▶ [Input material]
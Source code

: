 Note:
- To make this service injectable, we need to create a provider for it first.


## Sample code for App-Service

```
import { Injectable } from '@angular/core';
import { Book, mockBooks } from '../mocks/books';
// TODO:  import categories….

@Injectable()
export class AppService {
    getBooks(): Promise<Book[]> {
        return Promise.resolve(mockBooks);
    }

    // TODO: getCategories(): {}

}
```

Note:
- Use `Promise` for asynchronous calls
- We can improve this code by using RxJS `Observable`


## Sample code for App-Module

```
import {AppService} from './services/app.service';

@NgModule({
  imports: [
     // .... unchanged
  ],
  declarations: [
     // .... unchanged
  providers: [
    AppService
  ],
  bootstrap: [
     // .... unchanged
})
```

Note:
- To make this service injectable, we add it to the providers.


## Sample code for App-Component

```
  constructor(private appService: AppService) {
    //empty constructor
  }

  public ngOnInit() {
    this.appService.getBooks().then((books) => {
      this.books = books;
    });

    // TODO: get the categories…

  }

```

▶ [Exercise aim]
Lines of the material may hold the string "mockBooks". Copy each one that does.

▶ [Result]
import { Book, mockBooks } from '../mocks/books';
        return Promise.resolve(mockBooks);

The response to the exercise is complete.